# Product of Hausdorff spaces

• Aug 16th 2010, 04:01 PM
Benmath
Product of Hausdorff spaces
I have to prove that if $\displaystyle X_\alpha$ is Hausdorff for each $\displaystyle \alpha \in A$, then $\displaystyle X= \Pi_{\alpha \in A}X_\alpha$ is also Hausdorff.

I have proved this for the two dimensional case, and I know if A is finite then it would be true for all of them by induction, but it doesn't say anything about A being finite or infinite. Is this still true by induction if A is infinite?
• Aug 17th 2010, 03:24 AM
HallsofIvy
No. Induction on n shows that "P(n)" is true for all finite n- it does not extend to infinite values.
• Aug 17th 2010, 04:42 AM
yoyoma
Take a pair of distinct points $\displaystyle x, y \in X$. Then for some index $\displaystyle \beta \in A, x_\beta \neq y_\beta$, where $\displaystyle x_\beta, y_\beta \in X_\beta$. Since $\displaystyle X_\beta$ is Hausdorff, we can find disjoint open subsets $\displaystyle U$ and $\displaystyle V$ of $\displaystyle X_\beta$ containing $\displaystyle x_\beta$ and $\displaystyle y_\beta$ respectively.

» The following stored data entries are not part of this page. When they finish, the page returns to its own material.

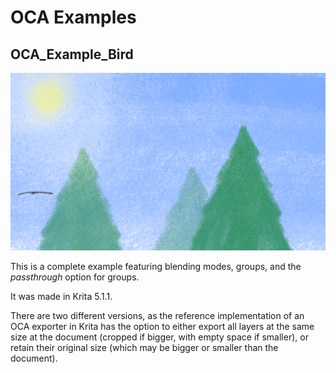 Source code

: # OCA Examples

## OCA_Example_Bird

![](OCA_example_Bird.apng)

This is a complete example featuring blending modes, groups, and the *passthrough* option for groups.

It was made in Krita 5.1.1.

There are two different versions, as the reference implementation of an OCA exporter in Krita has the option to either export all layers at the same size at the document (cropped if bigger, with empty space if smaller), or retain their original size (which may be bigger or smaller than the document).
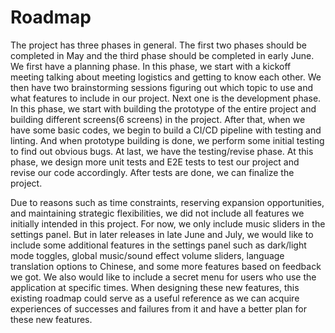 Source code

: # Roadmap

The project has three phases in general. The first two phases should be completed in May and the third phase should be completed in early June. We first have a planning phase. In this phase, we start with a kickoff meeting talking about meeting logistics and getting to know each other. We then have two brainstorming sessions figuring out which topic to use and what features to include in our project. Next one is the development phase. In this phase, we start with building the prototype of the entire project and building different screens(6 screens) in the project. After that, when we have some basic codes, we begin to build a CI/CD pipeline with testing and linting. And when prototype building is done, we perform some initial testing to find out obvious bugs. At last, we have the testing/revise phase. At this phase, we design more unit tests and E2E tests to test our project and revise our code accordingly. After tests are done, we can finalize the project.

Due to reasons such as time constraints, reserving expansion opportunities, and maintaining strategic flexibilities, we did not include all features we initially intended in this project. For now, we only include music sliders in the settings panel. But in later releases in late June and July, we would like to include some additional features in the settings panel such as dark/light mode toggles, global music/sound effect volume sliders, language translation options to Chinese, and some more features based on feedback we got. We also would like to include a secret menu for users who use the application at specific times. When designing these new features, this existing roadmap could serve as a useful reference as we can acquire experiences of successes and failures from it and have a better plan for these new features.
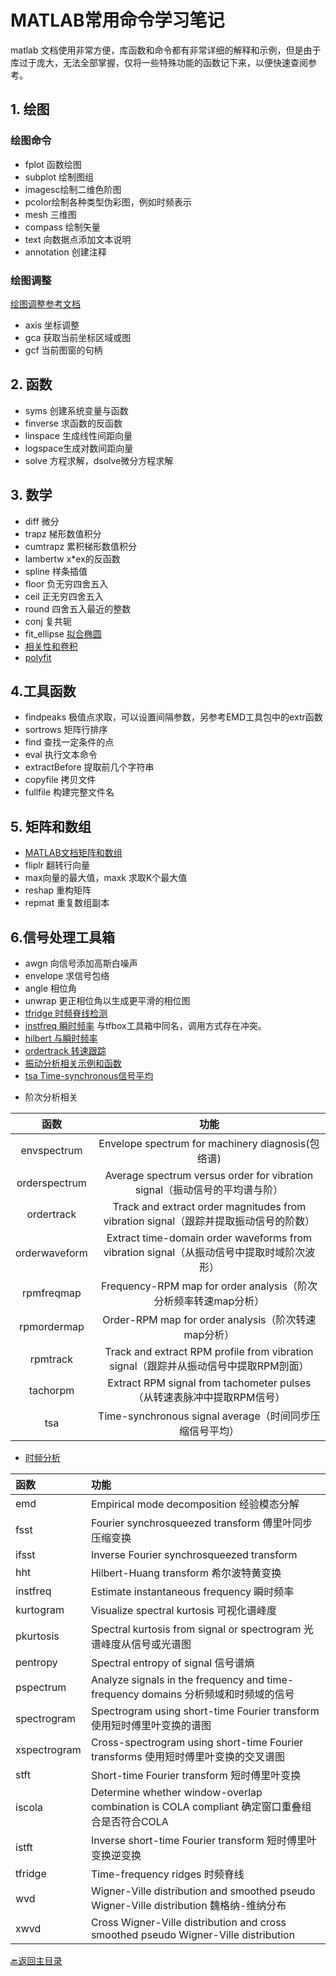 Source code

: # MATLAB常用命令学习笔记
 matlab 文档使用非常方便，库函数和命令都有非常详细的解释和示例，但是由于库过于庞大，无法全部掌握，仅将一些特殊功能的函数记下来，以便快速查阅参考。
## 1. 绘图
### 绘图命令
* fplot 函数绘图 
* subplot 绘制图组 
* imagesc绘制二维色阶图
* pcolor绘制各种类型伪彩图，例如时频表示
* mesh 三维图
* compass 绘制矢量
* text 向数据点添加文本说明
* annotation  创建注释
### 绘图调整
[绘图调整参考文档](https://ww2.mathworks.cn/help/matlab/graphics-object-identification.html?searchHighlight=%E5%9B%BE%E5%BD%A2%E5%AF%B9%E8%B1%A1%E7%9A%84%E6%A0%87%E8%AF%86&s_tid=doc_srchtitle)
* axis 坐标调整
* gca 获取当前坐标区域或图
* gcf 当前图窗的句柄
## 2. 函数
* syms 创建系统变量与函数
* finverse 求函数的反函数
* linspace 生成线性间距向量
* logspace生成对数间距向量
* solve 方程求解，dsolve微分方程求解
## 3. 数学
* diff 微分
* trapz 梯形数值积分
* cumtrapz 累积梯形数值积分
* lambertw x\*ex的反函数
* spline 样条插值
* floor 负无穷四舍五入
* ceil 正无穷四舍五入
* round 四舍五入最近的整数
* conj 复共轭
* fit_ellipse [拟合椭圆](https://ww2.mathworks.cn/matlabcentral/fileexchange/3215-fit_ellipse)
* [相关性和卷积](https://ww2.mathworks.cn/help/signal/correlation-and-convolution.html?s_tid=CRUX_lftnav)
* [polyfit](https://ww2.mathworks.cn/help/matlab/ref/polyfit.html)
## 4.工具函数
* findpeaks 极值点求取，可以设置间隔参数，另参考EMD工具包中的extr函数
* sortrows 矩阵行排序
* find 查找一定条件的点 
* eval 执行文本命令
* extractBefore 提取前几个字符串
* copyfile 拷贝文件
* fullfile 构建完整文件名
## 5. 矩阵和数组
* [MATLAB文档矩阵和数组](https://ww2.mathworks.cn/help/matlab/matrices-and-arrays.html?s_tid=CRUX_lftnav)
* fliplr 翻转行向量
* max向量的最大值，maxk 求取K个最大值
* reshap 重构矩阵
* repmat 重复数组副本
## 6.信号处理工具箱
* awgn 向信号添加高斯白噪声
* envelope 求信号包络  
* angle 相位角
* unwrap 更正相位角以生成更平滑的相位图
* [tfridge 时频脊线检测](https://ww2.mathworks.cn/help/signal/ref/tfridge.html?searchHighlight=tfridge&s_tid=doc_srchtitle)
* [instfreq 瞬时频率](https://ww2.mathworks.cn/help/signal/ref/instfreq.html?searchHighlight=instfreq&s_tid=doc_srchtitle)
 与tfbox工具箱中同名，调用方式存在冲突。
 * [hilbert 与瞬时频率](https://ww2.mathworks.cn/help/signal/ug/hilbert-transform-and-instantaneous-frequency.html)
 * [ordertrack 转速跟踪](https://ww2.mathworks.cn/help/signal/ref/ordertrack.html#bvflud5)
 * [振动分析相关示例和函数](https://ww2.mathworks.cn/help/signal/vibration-analysis.html?s_tid=CRUX_lftnav)
 * [tsa Time-synchronous信号平均](https://ww2.mathworks.cn/help/signal/ref/tsa.html?searchHighlight=tachorpm&s_tid=doc_srchtitle)
 
 - 阶次分析相关  

 函数	| 功能
 :--: | :--:
 envspectrum	| Envelope spectrum for machinery diagnosis(包络谱)
orderspectrum	 | Average spectrum versus order for vibration signal（振动信号的平均谱与阶）
ordertrack	 | Track and extract order magnitudes from vibration signal（跟踪并提取振动信号的阶数）
orderwaveform 	| 	Extract time-domain order waveforms from vibration signal（从振动信号中提取时域阶次波形）
rpmfreqmap	 | Frequency-RPM map for order analysis（阶次分析频率转速map分析）
rpmordermap	| Order-RPM map for order analysis（阶次转速map分析）
rpmtrack	| Track and extract RPM profile from vibration signal（跟踪并从振动信号中提取RPM剖面）
tachorpm	 | Extract RPM signal from tachometer pulses（从转速表脉冲中提取RPM信号）
tsa		 | Time-synchronous signal average（时间同步压缩信号平均）

- [时频分析](https://ww2.mathworks.cn/help/signal/time-frequency-analysis.html)  


 函数   | 功能
 :-- | :--
emd		| Empirical mode decomposition 经验模态分解
fsst		| Fourier synchrosqueezed transform 傅里叶同步压缩变换
ifsst		| Inverse Fourier synchrosqueezed transform 
hht		| Hilbert-Huang transform 希尔波特黄变换
instfreq	| Estimate instantaneous frequency 瞬时频率
kurtogram	| Visualize spectral kurtosis 可视化谱峰度
pkurtosis	| Spectral kurtosis from signal or spectrogram 光谱峰度从信号或光谱图
pentropy	| Spectral entropy of signal 信号谱熵
pspectrum	| Analyze signals in the frequency and time-frequency domains 分析频域和时频域的信号
spectrogram	| Spectrogram using short-time Fourier transform 使用短时傅里叶变换的谱图
xspectrogram	| Cross-spectrogram using short-time Fourier transforms 使用短时傅里叶变换的交叉谱图
stft		| Short-time Fourier transform 短时傅里叶变换
iscola		| Determine whether window-overlap combination is COLA compliant 确定窗口重叠组合是否符合COLA
istft		| Inverse short-time Fourier transform 短时傅里叶变换逆变换
tfridge		| Time-frequency ridges 时频脊线
wvd		| Wigner-Ville distribution and smoothed pseudo Wigner-Ville distribution 魏格纳-维纳分布
xwvd		| Cross Wigner-Ville distribution and cross smoothed pseudo Wigner-Ville distribution


[:back:返回主目录](../README.md)
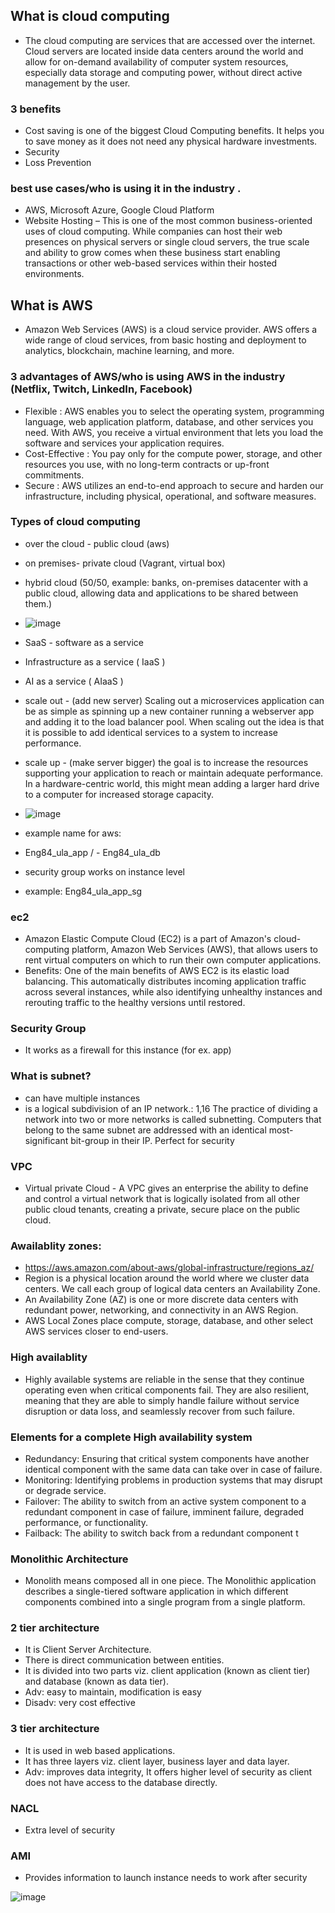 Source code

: 
## What is cloud computing
- The cloud computing are services that are accessed over the internet. Cloud servers are located inside data centers around the world and allow for on-demand availability of computer system resources, especially data storage and computing power, without direct active management by the user.  
### 3 benefits
- Cost saving is one of the biggest Cloud Computing benefits. It helps you to save money as it does not need any physical hardware investments.
- Security
- Loss Prevention
### best use cases/who is using it in the industry .
- AWS, Microsoft Azure, Google Cloud Platform
- Website Hosting – This is one of the most common business-oriented uses of cloud computing. While companies can host their web presences on physical servers or single cloud servers, the true scale and ability to grow comes when these business start enabling transactions or other web-based services within their hosted environments.

## What is AWS
- Amazon Web Services (AWS) is a cloud service provider. AWS offers a wide range of cloud services, from basic hosting and deployment to analytics, blockchain, machine learning, and more. 
### 3 advantages of AWS/who is using AWS in the industry (Netflix, Twitch, LinkedIn, Facebook)
- Flexible : AWS enables you to select the operating system, programming language, web application platform, database, and other services you need. With AWS, you receive a virtual environment that lets you load the software and services your application requires. 
- Cost-Effective : You pay only for the compute power, storage, and other resources you use, with no long-term contracts or up-front commitments.
- Secure : AWS utilizes an end-to-end approach to secure and harden our infrastructure, including physical, operational, and software measures.

### Types of cloud computing
- over the cloud - public cloud (aws)
- on premises- private cloud (Vagrant, virtual box)
- hybrid cloud (50/50, example: banks, on-premises datacenter  with a public cloud, allowing data and applications to be shared between them.)
- ![image](https://user-images.githubusercontent.com/47173937/115534871-22563f00-a290-11eb-825e-1aca97a2215c.png)


- SaaS - software as a service
- Infrastructure as a service ( IaaS )
- AI as a service ( AIaaS )

- scale out - (add new server) Scaling out a microservices application can be as simple as spinning up a new container running a webserver app and adding it to the load balancer pool. When scaling out the idea is that it is possible to add identical services to a system to increase performance. 
- scale up - (make server bigger) the goal is to increase the resources supporting your application to reach or maintain adequate performance. In a hardware-centric world, this might mean adding a larger hard drive to a computer for increased storage capacity. 

- ![image](https://user-images.githubusercontent.com/47173937/115534485-bd024e00-a28f-11eb-9cf2-a17a88f45ade.png)

- example name for aws:
- Eng84_ula_app / - Eng84_ula_db
- security group works on instance level
- example: Eng84_ula_app_sg

### ec2
- Amazon Elastic Compute Cloud (EC2) is a part of Amazon's cloud-computing platform, Amazon Web Services (AWS), that allows users to rent virtual computers on which to run their own computer applications.  
- Benefits: One of the main benefits of AWS EC2 is its elastic load balancing. This automatically distributes incoming application traffic across several instances, while also identifying unhealthy instances and rerouting traffic to the healthy versions until restored. 

### Security Group
- It works as a firewall for this instance (for ex. app)

### What is subnet?
- can have multiple instances
- is a logical subdivision of an IP network.: 1,16 The practice of dividing a network into two or more networks is called subnetting. Computers that belong to the same subnet are addressed with an identical most-significant bit-group in their IP. Perfect for security

### VPC
- Virtual private Cloud - A VPC gives an enterprise the ability to define and control a virtual network that is logically isolated from all other public cloud tenants, creating a private, secure place on the public cloud.


### Awailablity zones:
- https://aws.amazon.com/about-aws/global-infrastructure/regions_az/
- Region is a physical location around the world where we cluster data centers. We call each group of logical data centers an Availability Zone.
- An Availability Zone (AZ) is one or more discrete data centers with redundant power, networking, and connectivity in an AWS Region. 
- AWS Local Zones place compute, storage, database, and other select AWS services closer to end-users.

### High availablity 
- Highly available systems are reliable in the sense that they continue operating even when critical components fail. They are also resilient, meaning that they are able to simply handle failure without service disruption or data loss, and seamlessly recover from such failure.

### Elements for a complete High availability system
- Redundancy: Ensuring that critical system components have another identical component with the same data can take over in case of failure.
- Monitoring: Identifying problems in production systems that may disrupt or degrade service.
- Failover: The ability to switch from an active system component to a redundant component in case of failure, imminent failure, degraded performance, or functionality.
- Failback: The ability to switch back from a redundant component t

### Monolithic Architecture
- Monolith means composed all in one piece. The Monolithic application describes a single-tiered software application in which different components combined into a single program from a single platform.

### 2 tier architecture
- It is Client Server Architecture.
- There is direct communication between entities.
- It is divided into two parts viz. client application (known as client tier) and database (known as data tier).
- Adv: easy to maintain, modification is easy
- Disadv: very cost effective

### 3 tier architecture
- It is used in web based applications.
- It has three layers viz. client layer, business layer and data layer.
- Adv: improves data integrity, It offers higher level of security as client does not have access to the database directly.


### NACL 
- Extra level of security

### AMI
-  Provides information to launch instance needs to work after security


 ![image](https://user-images.githubusercontent.com/47173937/115889962-5b3b1300-a44c-11eb-8b32-54b8ad967f68.png)


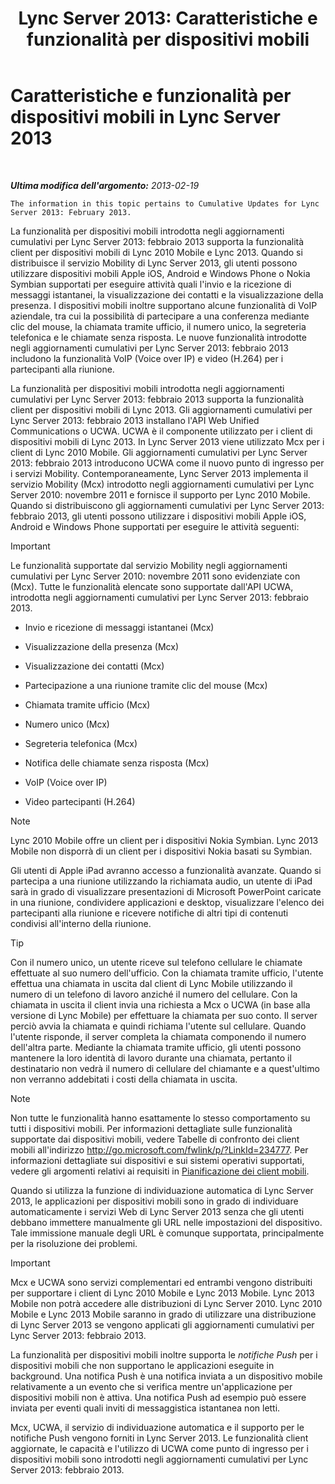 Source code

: ﻿---
title: 'Lync Server 2013: Caratteristiche e funzionalità per dispositivi mobili'
TOCTitle: Caratteristiche e funzionalità per dispositivi mobili
ms:assetid: 12517a88-2531-44a5-bea5-d8884aff53eb
ms:mtpsurl: https://technet.microsoft.com/it-it/library/Hh689983(v=OCS.15)
ms:contentKeyID: 49299735
ms.date: 08/24/2015
mtps_version: v=OCS.15
ms.translationtype: HT
---

# Caratteristiche e funzionalità per dispositivi mobili in Lync Server 2013

 

_**Ultima modifica dell'argomento:** 2013-02-19_

    The information in this topic pertains to Cumulative Updates for Lync Server 2013: February 2013.

La funzionalità per dispositivi mobili introdotta negli aggiornamenti cumulativi per Lync Server 2013: febbraio 2013 supporta la funzionalità client per dispositivi mobili di Lync 2010 Mobile e Lync 2013. Quando si distribuisce il servizio Mobility di Lync Server 2013, gli utenti possono utilizzare dispositivi mobili Apple iOS, Android e Windows Phone o Nokia Symbian supportati per eseguire attività quali l'invio e la ricezione di messaggi istantanei, la visualizzazione dei contatti e la visualizzazione della presenza. I dispositivi mobili inoltre supportano alcune funzionalità di VoIP aziendale, tra cui la possibilità di partecipare a una conferenza mediante clic del mouse, la chiamata tramite ufficio, il numero unico, la segreteria telefonica e le chiamate senza risposta. Le nuove funzionalità introdotte negli aggiornamenti cumulativi per Lync Server 2013: febbraio 2013 includono la funzionalità VoIP (Voice over IP) e video (H.264) per i partecipanti alla riunione.

La funzionalità per dispositivi mobili introdotta negli aggiornamenti cumulativi per Lync Server 2013: febbraio 2013 supporta la funzionalità client per dispositivi mobili di Lync 2013. Gli aggiornamenti cumulativi per Lync Server 2013: febbraio 2013 installano l'API Web Unified Communications o UCWA. UCWA è il componente utilizzato per i client di dispositivi mobili di Lync 2013. In Lync Server 2013 viene utilizzato Mcx per i client di Lync 2010 Mobile. Gli aggiornamenti cumulativi per Lync Server 2013: febbraio 2013 introducono UCWA come il nuovo punto di ingresso per i servizi Mobility. Contemporaneamente, Lync Server 2013 implementa il servizio Mobility (Mcx) introdotto negli aggiornamenti cumulativi per Lync Server 2010: novembre 2011 e fornisce il supporto per Lync 2010 Mobile. Quando si distribuiscono gli aggiornamenti cumulativi per Lync Server 2013: febbraio 2013, gli utenti possono utilizzare i dispositivi mobili Apple iOS, Android e Windows Phone supportati per eseguire le attività seguenti:

> [!IMPORTANT]  
> Le funzionalità supportate dal servizio Mobility negli aggiornamenti cumulativi per Lync Server 2010: novembre 2011 sono evidenziate con (Mcx). Tutte le funzionalità elencate sono supportate dall'API UCWA, introdotta negli aggiornamenti cumulativi per Lync Server 2013: febbraio 2013.

  - Invio e ricezione di messaggi istantanei (Mcx)

  - Visualizzazione della presenza (Mcx)

  - Visualizzazione dei contatti (Mcx)

  - Partecipazione a una riunione tramite clic del mouse (Mcx)

  - Chiamata tramite ufficio (Mcx)

  - Numero unico (Mcx)

  - Segreteria telefonica (Mcx)

  - Notifica delle chiamate senza risposta (Mcx)

  - VoIP (Voice over IP)

  - Video partecipanti (H.264)


> [!NOTE]
> Lync 2010 Mobile offre un client per i dispositivi Nokia Symbian. Lync 2013 Mobile non disporrà di un client per i dispositivi Nokia basati su Symbian.



Gli utenti di Apple iPad avranno accesso a funzionalità avanzate. Quando si partecipa a una riunione utilizzando la richiamata audio, un utente di iPad sarà in grado di visualizzare presentazioni di Microsoft PowerPoint caricate in una riunione, condividere applicazioni e desktop, visualizzare l'elenco dei partecipanti alla riunione e ricevere notifiche di altri tipi di contenuti condivisi all'interno della riunione.

> [!TIP]  
> Con il numero unico, un utente riceve sul telefono cellulare le chiamate effettuate al suo numero dell'ufficio. Con la chiamata tramite ufficio, l'utente effettua una chiamata in uscita dal client di Lync Mobile utilizzando il numero di un telefono di lavoro anziché il numero del cellulare. Con la chiamata in uscita il client invia una richiesta a Mcx o UCWA (in base alla versione di Lync Mobile) per effettuare la chiamata per suo conto. Il server perciò avvia la chiamata e quindi richiama l'utente sul cellulare. Quando l'utente risponde, il server completa la chiamata componendo il numero dell'altra parte. Mediante la chiamata tramite ufficio, gli utenti possono mantenere la loro identità di lavoro durante una chiamata, pertanto il destinatario non vedrà il numero di cellulare del chiamante e a quest'ultimo non verranno addebitati i costi della chiamata in uscita.


> [!NOTE]
> Non tutte le funzionalità hanno esattamente lo stesso comportamento su tutti i dispositivi mobili. Per informazioni dettagliate sulle funzionalità supportate dai dispositivi mobili, vedere Tabelle di confronto dei client mobili all'indirizzo <A href="http://go.microsoft.com/fwlink/p/?linkid=234777">http://go.microsoft.com/fwlink/p/?LinkId=234777</A>. Per informazioni dettagliate sui dispositivi e sui sistemi operativi supportati, vedere gli argomenti relativi ai requisiti in <A href="lync-server-2013-planning-for-mobile-clients.md">Pianificazione dei client mobili</A>.



Quando si utilizza la funzione di individuazione automatica di Lync Server 2013, le applicazioni per dispositivi mobili sono in grado di individuare automaticamente i servizi Web di Lync Server 2013 senza che gli utenti debbano immettere manualmente gli URL nelle impostazioni del dispositivo. Tale immissione manuale degli URL è comunque supportata, principalmente per la risoluzione dei problemi.

> [!IMPORTANT]  
> Mcx e UCWA sono servizi complementari ed entrambi vengono distribuiti per supportare i client di Lync 2010 Mobile e Lync 2013 Mobile. Lync 2013 Mobile non potrà accedere alle distribuzioni di Lync Server 2010. Lync 2010 Mobile e Lync 2013 Mobile saranno in grado di utilizzare una distribuzione di Lync Server 2013 se vengono applicati gli aggiornamenti cumulativi per Lync Server 2013: febbraio 2013.

La funzionalità per dispositivi mobili inoltre supporta le *notifiche Push* per i dispositivi mobili che non supportano le applicazioni eseguite in background. Una notifica Push è una notifica inviata a un dispositivo mobile relativamente a un evento che si verifica mentre un'applicazione per dispositivi mobili non è attiva. Una notifica Push ad esempio può essere inviata per eventi quali inviti di messaggistica istantanea non letti.

Mcx, UCWA, il servizio di individuazione automatica e il supporto per le notifiche Push vengono forniti in Lync Server 2013. Le funzionalità client aggiornate, le capacità e l'utilizzo di UCWA come punto di ingresso per i dispositivi mobili sono introdotti negli aggiornamenti cumulativi per Lync Server 2013: febbraio 2013.

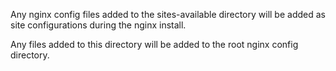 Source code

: Any nginx config files added to the sites-available directory will be added
as site configurations during the nginx install.

Any files added to this directory will be added to the root nginx config
directory. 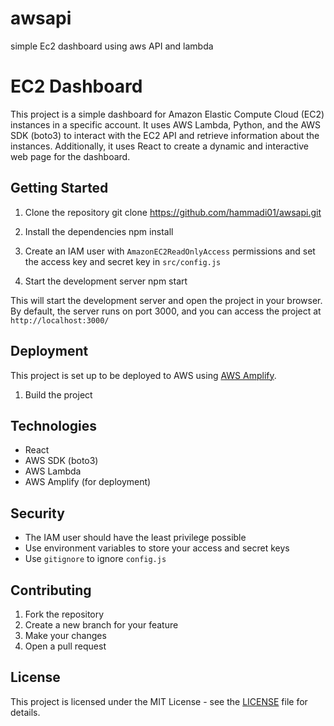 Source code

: # awsapi
simple Ec2 dashboard using aws API and lambda 
# EC2 Dashboard

This project is a simple dashboard for Amazon Elastic Compute Cloud (EC2) instances in a specific account. It uses AWS Lambda, Python, and the AWS SDK (boto3) to interact with the EC2 API and retrieve information about the instances. Additionally, it uses React to create a dynamic and interactive web page for the dashboard.

## Getting Started

1. Clone the repository
git clone https://github.com/hammadi01/awsapi.git
2. Install the dependencies
npm install

3. Create an IAM user with `AmazonEC2ReadOnlyAccess` permissions and set the access key and secret key in `src/config.js`
4. Start the development server
npm start

This will start the development server and open the project in your browser. By default, the server runs on port 3000, and you can access the project at `http://localhost:3000/`

## Deployment

This project is set up to be deployed to AWS using [AWS Amplify](https://aws.amazon.com/amplify/).

1. Build the project

## Technologies
- React
- AWS SDK (boto3)
- AWS Lambda
- AWS Amplify (for deployment)

## Security
- The IAM user should have the least privilege possible
- Use environment variables to store your access and secret keys
- Use `gitignore` to ignore `config.js`

## Contributing

1. Fork the repository
2. Create a new branch for your feature
3. Make your changes
4. Open a pull request

## License

This project is licensed under the MIT License - see the [LICENSE](LICENSE) file for details.

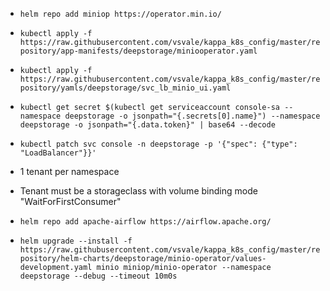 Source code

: - `helm repo add miniop https://operator.min.io/`
- `kubectl apply -f https://raw.githubusercontent.com/vsvale/kappa_k8s_config/master/repository/app-manifests/deepstorage/miniooperator.yaml`
- `kubectl apply -f https://raw.githubusercontent.com/vsvale/kappa_k8s_config/master/repository/yamls/deepstorage/svc_lb_minio_ui.yaml`



- `kubectl get secret $(kubectl get serviceaccount console-sa --namespace deepstorage -o jsonpath="{.secrets[0].name}") --namespace deepstorage -o jsonpath="{.data.token}" | base64 --decode`
- `kubectl patch svc console -n deepstorage -p '{"spec": {"type": "LoadBalancer"}}'`
- 1 tenant per namespace
- Tenant must be a storageclass with volume binding mode "WaitForFirstConsumer"


- `helm repo add apache-airflow https://airflow.apache.org/`
- `helm upgrade --install -f https://raw.githubusercontent.com/vsvale/kappa_k8s_config/master/repository/helm-charts/deepstorage/minio-operator/values-development.yaml minio miniop/minio-operator --namespace deepstorage --debug --timeout 10m0s`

Now let $\displaystyle U_\alpha = X_\alpha$ for $\displaystyle \alpha \neq \beta$, and $\displaystyle U_\beta = U$, and similarly take $\displaystyle V_\alpha = X_\alpha$ for $\displaystyle \alpha \neq \beta$, and $\displaystyle V_\beta = V$. Then $\displaystyle \Pi_{\alpha \in A}U_\alpha$ and $\displaystyle \Pi_{\alpha \in A}V_\alpha$ are disjoint open subsets of $\displaystyle X$ containing $\displaystyle x$ and $\displaystyle y$ respectively, showing that $\displaystyle X$ is Hausdorff.